Safety concerns raised after weekend of violence at Seattle transit stations
Some riders on public transit feel unsafe after two separate acts of violence at two Seattle light rail stations over the same weekend.
“Seattle, generally speaking, is a safe city,” one rider told KIRO 7 TV. “To hear that much happening, consecutively, on something that is generally as safe as Link is, it’s terrifying.”
“My mind knows … my heart goes, ‘wait a second, do I really feel safe on this?'” he said.
On Friday, one man got into an argument with three others at Westlake Station. The confrontation led to a shooting. One person was killed and two others were injured in the shooting. The gunman is still on the loose and there is a manhunt underway. Click here to see video of the shooting suspect.

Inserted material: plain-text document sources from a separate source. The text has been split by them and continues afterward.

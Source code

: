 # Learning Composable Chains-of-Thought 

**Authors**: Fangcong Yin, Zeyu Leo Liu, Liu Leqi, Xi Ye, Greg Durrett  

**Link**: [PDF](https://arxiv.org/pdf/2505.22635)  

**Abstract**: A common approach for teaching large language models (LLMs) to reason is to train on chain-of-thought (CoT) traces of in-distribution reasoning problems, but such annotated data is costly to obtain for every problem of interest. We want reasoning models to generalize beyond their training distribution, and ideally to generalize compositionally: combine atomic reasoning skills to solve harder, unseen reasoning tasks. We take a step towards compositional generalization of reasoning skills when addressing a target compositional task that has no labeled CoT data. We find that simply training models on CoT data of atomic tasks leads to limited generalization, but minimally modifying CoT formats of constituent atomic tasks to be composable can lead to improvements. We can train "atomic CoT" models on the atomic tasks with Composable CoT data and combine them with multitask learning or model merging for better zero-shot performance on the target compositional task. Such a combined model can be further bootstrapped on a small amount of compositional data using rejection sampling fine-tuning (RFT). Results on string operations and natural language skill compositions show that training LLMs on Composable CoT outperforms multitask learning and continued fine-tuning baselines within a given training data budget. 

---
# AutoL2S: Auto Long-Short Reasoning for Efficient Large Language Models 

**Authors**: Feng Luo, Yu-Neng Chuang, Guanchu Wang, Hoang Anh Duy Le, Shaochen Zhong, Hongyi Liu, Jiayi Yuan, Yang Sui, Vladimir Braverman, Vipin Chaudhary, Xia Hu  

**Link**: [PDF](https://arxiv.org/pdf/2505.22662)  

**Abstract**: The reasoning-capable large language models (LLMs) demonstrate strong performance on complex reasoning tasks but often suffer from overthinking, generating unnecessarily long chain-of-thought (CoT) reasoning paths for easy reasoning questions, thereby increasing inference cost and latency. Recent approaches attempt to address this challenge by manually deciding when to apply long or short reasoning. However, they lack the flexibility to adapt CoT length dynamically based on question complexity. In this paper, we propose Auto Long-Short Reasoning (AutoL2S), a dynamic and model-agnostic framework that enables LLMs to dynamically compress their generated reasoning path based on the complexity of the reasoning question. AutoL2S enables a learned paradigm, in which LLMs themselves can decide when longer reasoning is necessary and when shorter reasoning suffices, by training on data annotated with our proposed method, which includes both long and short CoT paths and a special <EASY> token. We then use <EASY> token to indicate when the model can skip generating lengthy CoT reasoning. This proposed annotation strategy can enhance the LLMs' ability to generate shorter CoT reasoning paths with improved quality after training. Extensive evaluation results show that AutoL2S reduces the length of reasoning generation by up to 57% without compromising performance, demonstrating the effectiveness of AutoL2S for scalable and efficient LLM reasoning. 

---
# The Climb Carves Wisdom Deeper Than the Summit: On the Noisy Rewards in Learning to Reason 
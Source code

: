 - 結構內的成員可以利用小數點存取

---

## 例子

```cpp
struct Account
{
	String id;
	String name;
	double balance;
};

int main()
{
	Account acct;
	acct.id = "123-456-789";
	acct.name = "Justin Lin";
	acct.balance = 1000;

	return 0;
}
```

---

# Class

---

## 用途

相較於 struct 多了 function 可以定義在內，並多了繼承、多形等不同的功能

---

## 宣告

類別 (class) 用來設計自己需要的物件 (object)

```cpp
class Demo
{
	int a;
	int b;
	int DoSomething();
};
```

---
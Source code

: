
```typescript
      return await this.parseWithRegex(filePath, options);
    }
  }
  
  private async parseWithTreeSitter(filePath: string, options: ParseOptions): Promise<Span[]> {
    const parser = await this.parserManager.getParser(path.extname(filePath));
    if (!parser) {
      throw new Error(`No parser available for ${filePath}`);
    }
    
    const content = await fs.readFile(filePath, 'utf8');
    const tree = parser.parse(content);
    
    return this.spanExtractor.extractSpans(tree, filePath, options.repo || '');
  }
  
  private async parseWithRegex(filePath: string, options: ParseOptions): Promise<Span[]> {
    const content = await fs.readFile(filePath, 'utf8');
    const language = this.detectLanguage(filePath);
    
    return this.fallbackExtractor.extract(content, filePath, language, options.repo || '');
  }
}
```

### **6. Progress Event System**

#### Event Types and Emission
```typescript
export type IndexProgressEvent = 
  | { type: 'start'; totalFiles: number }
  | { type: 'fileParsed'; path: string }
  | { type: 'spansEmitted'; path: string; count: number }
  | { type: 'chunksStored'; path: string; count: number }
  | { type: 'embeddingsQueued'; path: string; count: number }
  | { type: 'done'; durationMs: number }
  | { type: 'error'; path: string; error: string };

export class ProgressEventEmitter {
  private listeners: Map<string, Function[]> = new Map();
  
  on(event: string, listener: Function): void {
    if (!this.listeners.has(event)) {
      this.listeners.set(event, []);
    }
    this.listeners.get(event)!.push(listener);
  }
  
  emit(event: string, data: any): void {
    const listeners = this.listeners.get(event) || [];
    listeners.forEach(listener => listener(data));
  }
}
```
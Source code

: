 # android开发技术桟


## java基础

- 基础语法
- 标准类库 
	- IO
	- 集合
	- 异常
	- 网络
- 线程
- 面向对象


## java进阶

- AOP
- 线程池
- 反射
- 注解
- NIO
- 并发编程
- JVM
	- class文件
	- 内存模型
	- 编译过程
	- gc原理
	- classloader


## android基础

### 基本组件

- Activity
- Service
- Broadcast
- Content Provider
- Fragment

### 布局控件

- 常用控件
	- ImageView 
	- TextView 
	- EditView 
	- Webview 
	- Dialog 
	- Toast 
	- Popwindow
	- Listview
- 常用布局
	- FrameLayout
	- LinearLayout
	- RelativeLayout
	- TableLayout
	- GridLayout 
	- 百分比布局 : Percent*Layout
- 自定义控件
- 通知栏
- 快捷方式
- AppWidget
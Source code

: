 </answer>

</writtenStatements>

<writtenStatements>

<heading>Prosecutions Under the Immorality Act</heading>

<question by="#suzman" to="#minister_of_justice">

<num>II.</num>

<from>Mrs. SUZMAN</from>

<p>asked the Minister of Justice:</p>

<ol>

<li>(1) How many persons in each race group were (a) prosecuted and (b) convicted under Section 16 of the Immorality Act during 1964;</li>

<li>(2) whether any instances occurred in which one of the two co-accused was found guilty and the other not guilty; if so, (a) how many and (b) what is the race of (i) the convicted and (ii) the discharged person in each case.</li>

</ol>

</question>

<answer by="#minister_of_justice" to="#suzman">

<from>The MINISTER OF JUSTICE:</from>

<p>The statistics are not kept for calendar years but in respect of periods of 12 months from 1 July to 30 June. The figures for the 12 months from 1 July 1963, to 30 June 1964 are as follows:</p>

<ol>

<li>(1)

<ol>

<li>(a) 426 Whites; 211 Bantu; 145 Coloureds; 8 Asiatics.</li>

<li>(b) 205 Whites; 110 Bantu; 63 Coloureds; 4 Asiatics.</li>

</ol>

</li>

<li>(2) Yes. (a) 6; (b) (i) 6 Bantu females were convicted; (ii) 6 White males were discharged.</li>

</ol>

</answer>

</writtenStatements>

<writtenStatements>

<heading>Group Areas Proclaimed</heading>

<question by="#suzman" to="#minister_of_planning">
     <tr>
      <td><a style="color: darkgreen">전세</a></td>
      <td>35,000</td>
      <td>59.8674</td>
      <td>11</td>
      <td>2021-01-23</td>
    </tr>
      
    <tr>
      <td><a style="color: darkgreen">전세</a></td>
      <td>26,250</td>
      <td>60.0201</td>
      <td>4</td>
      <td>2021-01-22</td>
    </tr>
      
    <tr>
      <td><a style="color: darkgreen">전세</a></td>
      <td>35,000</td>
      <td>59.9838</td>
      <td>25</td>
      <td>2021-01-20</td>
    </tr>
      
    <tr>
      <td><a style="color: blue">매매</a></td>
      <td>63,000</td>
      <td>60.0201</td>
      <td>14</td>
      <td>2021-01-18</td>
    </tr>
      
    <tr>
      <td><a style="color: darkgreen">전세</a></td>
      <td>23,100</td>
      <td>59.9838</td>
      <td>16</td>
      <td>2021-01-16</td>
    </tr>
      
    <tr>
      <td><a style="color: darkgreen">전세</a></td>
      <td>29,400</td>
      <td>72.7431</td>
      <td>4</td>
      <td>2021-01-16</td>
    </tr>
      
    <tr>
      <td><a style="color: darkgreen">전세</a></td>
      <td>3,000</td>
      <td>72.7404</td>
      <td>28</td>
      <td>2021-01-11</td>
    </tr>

Then, on Saturday, a man stabbed another passenger on a light rail train en route to the University of Washington station around 4:30 p.m. The suspect was arrested, while the victim had minor injuries.
The Seattle Times reports that the victim is a 42-year-old man. He was stabbed while riding in a train car and exited the train at University of Washington Station, just as the UW-Hawaii football game was beginning a short distance away. Few details have been release as to what led to the stabbing. The suspect was arrested as he exited the train.
Jordan Williamson is another light rail rider. She told KIRO 7 TV that she often sees violence around public transit stations, despite a police presence.
“Almost every single time that I am down here, there are at least two officers who are here, walking around on both sides of the platform,” she said.
“It’s not unheard of to hear violence happening, or see police interacting with people,” she said. “We live in a metro area.”
After the shooting at Westlake Station, the Downtown Seattle Association released a statement addressing safety:
We are saddened that a life was lost on Friday night in the transit station. More than 80,000 riders use Westlake Station daily, and it should never be a place where someone feels unsafe. Third Avenue needs to be safe and welcoming. Far too often it falls short in that regard, and this is one of the reasons we’ve developed a vision for this important transit corridor. We commend the mayor and Seattle Police for their commitment to placing more emphasis in this part of downtown. The entire city deserves to feel safe.
MyNorthwest’s Dyer Oxley and KIRO 7 TV contributed to this article.